How can you develop a writing style that appeals to your audience?

As a blogger, you may have heard that you should develop your own writing style, and that your style needs to be appropriate to the audience you’re writing for. But what exactly is style, and how can you develop yours? Style is a squishier part of writing than the rules of spelling, grammar and punctuation. Rules are objective; if you don’t follow them, you’re wrong. But style is more subjective than the grammar rules. Style in writing usually means your voice, your tone. If you’re being yourself in your writing, especially in personal or opinion writing, your style should come naturally.


Your blog writing style is your voice and tone. It is more subjective than grammar rules.

When I was teaching college media writing, I had to separate a student’s writing style from their grammar, punctuation and spelling.

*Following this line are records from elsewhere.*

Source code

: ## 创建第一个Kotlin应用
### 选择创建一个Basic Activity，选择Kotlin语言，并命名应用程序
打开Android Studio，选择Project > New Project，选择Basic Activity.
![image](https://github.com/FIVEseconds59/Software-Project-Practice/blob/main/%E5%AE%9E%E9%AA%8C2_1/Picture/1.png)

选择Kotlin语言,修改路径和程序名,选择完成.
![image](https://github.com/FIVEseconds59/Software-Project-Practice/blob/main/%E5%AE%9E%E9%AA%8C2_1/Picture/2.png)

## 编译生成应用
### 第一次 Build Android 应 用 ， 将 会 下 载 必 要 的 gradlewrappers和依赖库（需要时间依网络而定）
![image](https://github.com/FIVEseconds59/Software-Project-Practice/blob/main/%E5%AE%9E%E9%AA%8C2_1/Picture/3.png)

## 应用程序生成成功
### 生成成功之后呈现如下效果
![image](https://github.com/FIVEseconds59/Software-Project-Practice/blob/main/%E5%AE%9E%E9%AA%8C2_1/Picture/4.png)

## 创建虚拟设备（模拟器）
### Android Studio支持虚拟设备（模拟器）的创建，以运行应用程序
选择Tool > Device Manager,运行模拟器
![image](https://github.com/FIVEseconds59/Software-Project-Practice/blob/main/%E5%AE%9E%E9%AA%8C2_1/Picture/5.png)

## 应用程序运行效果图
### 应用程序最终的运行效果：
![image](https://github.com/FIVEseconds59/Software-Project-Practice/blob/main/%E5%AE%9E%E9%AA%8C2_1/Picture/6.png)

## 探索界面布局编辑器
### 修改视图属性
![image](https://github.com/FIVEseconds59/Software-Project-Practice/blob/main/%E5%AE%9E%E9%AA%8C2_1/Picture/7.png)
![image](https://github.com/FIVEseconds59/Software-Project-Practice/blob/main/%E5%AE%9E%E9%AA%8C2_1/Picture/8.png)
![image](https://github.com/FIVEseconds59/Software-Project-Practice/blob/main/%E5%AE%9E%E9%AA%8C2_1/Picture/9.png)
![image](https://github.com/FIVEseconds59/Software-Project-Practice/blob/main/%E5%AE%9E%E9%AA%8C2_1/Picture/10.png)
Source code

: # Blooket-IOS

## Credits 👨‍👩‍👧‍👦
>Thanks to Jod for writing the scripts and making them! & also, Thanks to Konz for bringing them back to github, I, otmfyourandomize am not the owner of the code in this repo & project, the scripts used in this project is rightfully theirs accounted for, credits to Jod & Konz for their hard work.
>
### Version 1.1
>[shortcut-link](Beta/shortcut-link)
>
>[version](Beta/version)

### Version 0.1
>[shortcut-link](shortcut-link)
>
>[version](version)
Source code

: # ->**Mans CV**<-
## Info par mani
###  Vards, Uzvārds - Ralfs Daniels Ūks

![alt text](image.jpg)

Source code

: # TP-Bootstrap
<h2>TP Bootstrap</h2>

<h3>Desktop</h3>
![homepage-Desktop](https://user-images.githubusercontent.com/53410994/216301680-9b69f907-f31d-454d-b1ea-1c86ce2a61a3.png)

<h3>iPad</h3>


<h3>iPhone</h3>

A sentence might be technically correct, make sense and moved their story forward. But if was just worded differently than the way I would have worded it, then they were expressing their individual style, and I left it alone. My husband and I run into this when we proofread each other’s work. Since I come from a journalism background, my writing style is more straightforward and brief than his. He uses more metaphors and longer sentences than I do. If I have a comma in the wrong place or a word missing from a sentence, those need to be corrected. If he uses it’s the contraction when he means its the possessive, that’s an error (one he makes frequently and admits to). However, if I find myself just thinking of different wording than he uses, then we are talking about style. Style covers some areas that you need to watch out for that might bog down your writing or affect your clarity. These include wordiness, redundancy and clichés. They also include using active instead of passive voice and awkward or weak words. If you are using the best and strongest words you know and editing your writing for wording problems, then you are on your way to developing your own best style. I think some confusion over the term style comes from the fact that it is also applied to style systems. That is, Associated Press (AP) Style is what journalists use. American Psychological Association (APA) or Modern Language Association (MLA) Style is what college students and academic journals use. Chicago Style is used for theses and dissertations. These style systems tell you whether you should spell out numbers or use numerals, abbreviate state names or spell them out, and how to cite sources in text. They tell you about many other areas as well, but I don’t have room in a blog post to talk about them all. If you’ve ever used one of these style guides, you know what I mean. These style systems govern rules, but they don’t necessarily govern your personal style. Readers, how have you developed your own style? Or is this something you’re still working on? Let us know in the comments.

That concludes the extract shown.